Türkei: Auf der Flucht vor dem Ehemann
25. November 2020Im Wohnzimmer sitzen ihre beiden Kinder dicht nebeneinander - so als ob sie befürchten würden, in jedem Moment voneinander getrennt zu werden. Das Sofa, auf dem sie gerade sitzen, ist gleichzeitig auch ihr Bett. Die 27-jährige Aysel*, die aufgrund von häuslicher Gewalt von zu Hause und ihrem Ehemann weggelaufen ist, hat sich vor kurzem noch in einem Frauenhaus aufgehalten.
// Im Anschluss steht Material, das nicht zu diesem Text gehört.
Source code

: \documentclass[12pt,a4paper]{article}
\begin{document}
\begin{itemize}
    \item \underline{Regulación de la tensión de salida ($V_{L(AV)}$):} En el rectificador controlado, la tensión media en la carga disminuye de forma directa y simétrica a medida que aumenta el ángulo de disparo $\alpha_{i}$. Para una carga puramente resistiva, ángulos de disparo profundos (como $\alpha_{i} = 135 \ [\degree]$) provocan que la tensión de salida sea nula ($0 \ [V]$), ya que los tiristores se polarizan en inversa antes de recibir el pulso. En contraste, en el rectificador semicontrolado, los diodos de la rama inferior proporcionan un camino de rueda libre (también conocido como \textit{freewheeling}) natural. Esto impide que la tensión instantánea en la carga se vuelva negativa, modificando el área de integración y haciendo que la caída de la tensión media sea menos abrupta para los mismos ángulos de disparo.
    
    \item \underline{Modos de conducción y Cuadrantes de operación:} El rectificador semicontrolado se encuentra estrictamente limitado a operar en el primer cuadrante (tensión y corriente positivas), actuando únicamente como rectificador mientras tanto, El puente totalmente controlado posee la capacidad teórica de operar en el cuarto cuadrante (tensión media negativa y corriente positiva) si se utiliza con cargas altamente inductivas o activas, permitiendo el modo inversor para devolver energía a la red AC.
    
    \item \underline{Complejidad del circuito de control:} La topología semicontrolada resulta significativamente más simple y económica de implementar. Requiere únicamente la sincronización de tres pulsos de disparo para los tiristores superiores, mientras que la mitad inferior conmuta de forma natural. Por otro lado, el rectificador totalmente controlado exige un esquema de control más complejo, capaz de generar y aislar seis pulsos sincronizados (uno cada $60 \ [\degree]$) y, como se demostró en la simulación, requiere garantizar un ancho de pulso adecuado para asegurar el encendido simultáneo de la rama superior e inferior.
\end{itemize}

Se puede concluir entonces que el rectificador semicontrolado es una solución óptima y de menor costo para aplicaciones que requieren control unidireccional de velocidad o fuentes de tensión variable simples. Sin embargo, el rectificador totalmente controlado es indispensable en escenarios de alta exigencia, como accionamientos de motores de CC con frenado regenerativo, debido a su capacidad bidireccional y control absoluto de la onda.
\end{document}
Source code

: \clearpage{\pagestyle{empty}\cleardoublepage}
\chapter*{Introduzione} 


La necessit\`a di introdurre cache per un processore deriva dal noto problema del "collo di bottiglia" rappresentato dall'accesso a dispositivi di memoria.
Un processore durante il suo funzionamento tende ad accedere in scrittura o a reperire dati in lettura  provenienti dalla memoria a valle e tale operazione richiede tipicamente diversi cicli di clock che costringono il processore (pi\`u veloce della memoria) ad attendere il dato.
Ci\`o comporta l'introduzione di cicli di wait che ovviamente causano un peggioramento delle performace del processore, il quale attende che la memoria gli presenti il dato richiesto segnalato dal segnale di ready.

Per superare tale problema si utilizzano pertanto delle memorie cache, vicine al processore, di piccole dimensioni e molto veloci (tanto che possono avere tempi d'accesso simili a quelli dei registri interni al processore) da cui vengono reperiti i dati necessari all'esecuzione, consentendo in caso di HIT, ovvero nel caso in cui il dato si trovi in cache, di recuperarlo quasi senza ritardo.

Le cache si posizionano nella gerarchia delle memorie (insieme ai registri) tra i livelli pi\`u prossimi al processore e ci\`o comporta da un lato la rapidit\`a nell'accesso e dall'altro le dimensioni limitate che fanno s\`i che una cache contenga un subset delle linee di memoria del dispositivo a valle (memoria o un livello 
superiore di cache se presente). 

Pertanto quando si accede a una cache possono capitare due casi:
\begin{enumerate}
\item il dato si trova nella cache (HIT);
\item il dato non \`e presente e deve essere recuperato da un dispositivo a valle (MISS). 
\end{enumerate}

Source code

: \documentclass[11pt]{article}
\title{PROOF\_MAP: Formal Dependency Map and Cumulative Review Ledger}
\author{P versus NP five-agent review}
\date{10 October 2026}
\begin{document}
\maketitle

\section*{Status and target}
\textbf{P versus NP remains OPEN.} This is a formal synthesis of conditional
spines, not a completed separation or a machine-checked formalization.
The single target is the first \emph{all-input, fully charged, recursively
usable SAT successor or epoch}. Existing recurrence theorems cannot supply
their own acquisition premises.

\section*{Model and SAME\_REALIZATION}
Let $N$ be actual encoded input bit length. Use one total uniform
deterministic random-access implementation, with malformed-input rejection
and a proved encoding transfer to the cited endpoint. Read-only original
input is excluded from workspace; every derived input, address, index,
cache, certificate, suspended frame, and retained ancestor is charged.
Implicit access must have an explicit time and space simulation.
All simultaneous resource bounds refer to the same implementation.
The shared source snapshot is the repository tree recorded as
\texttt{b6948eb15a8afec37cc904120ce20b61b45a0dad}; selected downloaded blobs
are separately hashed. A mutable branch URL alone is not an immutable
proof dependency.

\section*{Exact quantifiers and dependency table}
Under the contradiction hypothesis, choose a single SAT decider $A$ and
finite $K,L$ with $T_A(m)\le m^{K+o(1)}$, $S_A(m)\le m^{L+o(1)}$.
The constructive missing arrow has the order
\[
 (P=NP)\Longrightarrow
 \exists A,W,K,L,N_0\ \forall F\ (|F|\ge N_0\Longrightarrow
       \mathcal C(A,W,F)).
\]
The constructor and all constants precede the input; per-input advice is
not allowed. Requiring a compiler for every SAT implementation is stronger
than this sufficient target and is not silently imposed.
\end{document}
Ihre Ängste sind nach wie vor da. "Er wird mich töten, ich weiß es", so die zweifache Mutter.
Aysel heiratete im Alter von 17 Jahren und begann in einer fremden Stadt ein neues Leben. In den ersten Jahren erlebte sie keine Gewalt. Doch nachdem ihr Mann illegalen Geschäften nachging, musste er für eine Weile ins Gefängnis. "Nachdem er herausgekommen war, verhielt er sich immer mehr wie ein Mafia-Mitglied. Er fing an, Anzüge zu tragen und führte eine Gebetskette mit sich herum. Dann fing es mit der Gewalt an", erzählt Aysel.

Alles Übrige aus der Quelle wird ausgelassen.